Apart from the fact that he is a superb writer, the secret of Preston's success is that he lives with his subjects (in this case,astronomers) for so long that he blends into the background. He can make notes like an anthropologist in the forests of Africa. The astronomers were a group at Mount Palomar, California, in the Eighties. They were using the 200- inch-diameter Hale telescope to probe quasars at the edge of the visible universe.

The result is not the best book ever written about astronomy - the science is now slightly out of date, and some of the facts are slightly wrong. But it is undoubtedly the best book ever written about astronomers, and one of the best ever about how scientists work. Anyone who knows the characters here knows how accurate Preston's portrayal is, and there is no better depiction of the obsession that drives people to do this kind of work.

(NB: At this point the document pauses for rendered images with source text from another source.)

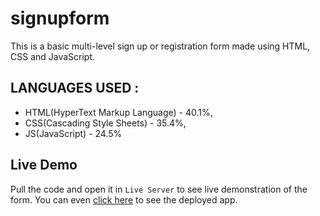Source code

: ﻿# signupform

This is a basic multi-level sign up or registration form made using HTML, CSS and JavaScript.

## LANGUAGES USED :

- HTML(HyperText Markup Language) - 40.1%,
- CSS(Cascading Style Sheets) - 35.4%,
- JS(JavaScript) - 24.5%

## Live Demo

Pull the code and open it in `Live Server` to see live demonstration of the form. You can even [click here](signupform-1.netlify.app/) to see the deployed app.

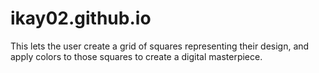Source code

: # ikay02.github.io
This lets the user create a grid of squares representing their design, and apply colors to those squares to create a digital masterpiece.
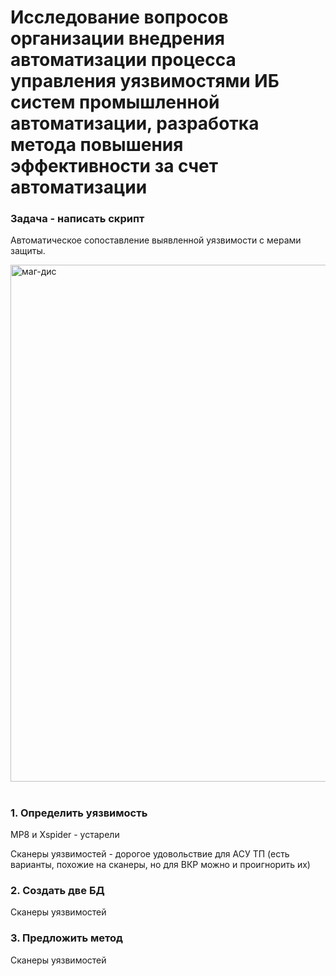# Исследование вопросов организации внедрения автоматизации процесса управления уязвимостями ИБ систем промышленной автоматизации, разработка метода повышения эффективности за счет автоматизации

### Задача - написать скрипт

Автоматическое сопоставление выявленной уязвимости с мерами защиты.

<img width="827" alt="маг-дис" src="https://github.com/user-attachments/assets/afa9e9a0-465e-42b7-813e-32cd527eeb9b">

#

### 1. Определить уязвимость

МР8 и Xspider - устарели

Сканеры уязвимостей - дорогое удовольствие для АСУ ТП (есть варианты, похожие на сканеры, но для ВКР можно и проигнорить их)

### 2. Создать две БД

Сканеры уязвимостей

### 3. Предложить метод

Сканеры уязвимостей
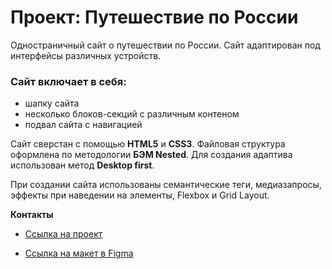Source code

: # Проект: Путешествие по России

Одностраничный сайт о путешествии по России. Сайт адаптирован под интерфейсы различных устройств.

### Сайт включает в себя:
- шапку сайта
- несколько блоков-секций с различным контеном
- подвал сайта с навигацией


Сайт сверстан с помощью **HTML5** и **CSS3**. Файловая структура оформлена по методологии **БЭМ Nested**. Для создания адаптива использован метод **Desktop first**.

При создании сайта использованы семантические теги, медиазапросы, эффекты при наведении на элементы, Flexbox и Grid Layout.

**Контакты**

* [Ссылка на проект](https://github.com/SvetAlexa/russian-travel.git)

* [Ссылка на макет в Figma](https://www.figma.com/file/5S2WSbEFL6awjVWJ0NWL8Q/Sprint-3_-Russia-_-desktop-mobile?node-id=28503%3A0)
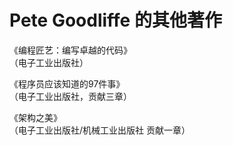 # Pete Goodliffe 的其他著作

《编程匠艺：编写卓越的代码》<br/>
（电子工业出版社）

《程序员应该知道的97件事》<br/>
（电子工业出版社，贡献三章）

《架构之美》<br/>
（电子工业出版社/机械工业出版社 贡献一章）
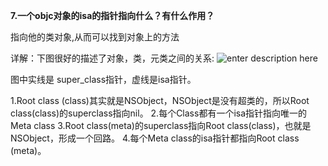 **7.一个objc对象的isa的指针指向什么？有什么作用？**

指向他的类对象,从而可以找到对象上的方法

详解：下图很好的描述了对象，类，元类之间的关系:
![enter description here](./images/1561035044625.png)

图中实线是 super_class指针，虚线是isa指针。

1.Root class (class)其实就是NSObject，NSObject是没有超类的，所以Root class(class)的superclass指向nil。
2.每个Class都有一个isa指针指向唯一的Meta class
3.Root class(meta)的superclass指向Root class(class)，也就是NSObject，形成一个回路。
4.每个Meta class的isa指针都指向Root class (meta)。
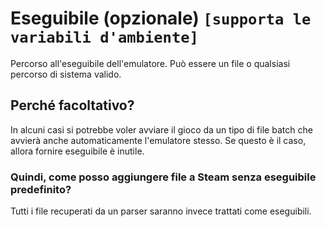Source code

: # Eseguibile (opzionale) `[supporta le variabili d'ambiente]`

Percorso all'eseguibile dell'emulatore. Può essere un file o qualsiasi percorso di sistema valido.

## Perché facoltativo?

In alcuni casi si potrebbe voler avviare il gioco da un tipo di file batch che avvierà anche automaticamente l'emulatore stesso. Se questo è il caso, allora fornire eseguibile è inutile.

### Quindi, come posso aggiungere file a Steam senza eseguibile predefinito?

Tutti i file recuperati da un parser saranno invece trattati come eseguibili.
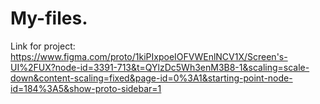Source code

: # My-files.
Link for project: https://www.figma.com/proto/1kiPIxpoeIOFVWEnlNCV1X/Screen's-UI%2FUX?node-id=3391-713&t=QYlzDc5Wh3enM3B8-1&scaling=scale-down&content-scaling=fixed&page-id=0%3A1&starting-point-node-id=184%3A5&show-proto-sidebar=1
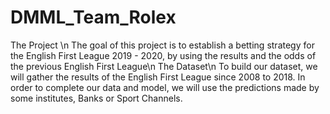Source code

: # DMML_Team_Rolex

The Project \n
The goal of this project is to establish a betting strategy for the English First League 2019 - 2020, by using the results and the odds of the previous English First League\n
The Dataset\n
To build our dataset, we will gather the results of the English First League since 2008 to 2018. In order to complete our data and model, we will use the predictions made by some institutes, Banks or Sport Channels.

The central character, though, is the telescope itself, a monument to the driving ambition of Edwin Hubble, built largely during the great depression of the Thirties. In a sense, this was the last great achievement of 19th- century technology: a giant telescope a generation ahead of its time, which modern instruments are only now beginning to surpass. With its builders now dead, there is nobody alive who understands quite how it works. It is kept running by "gadgeteers" from Caltech who beg surplus parts from richer institutions, literally rummage in refuse bins, and apply liberal quantities of a sticky tape known as "Palomar glue" to hold things together.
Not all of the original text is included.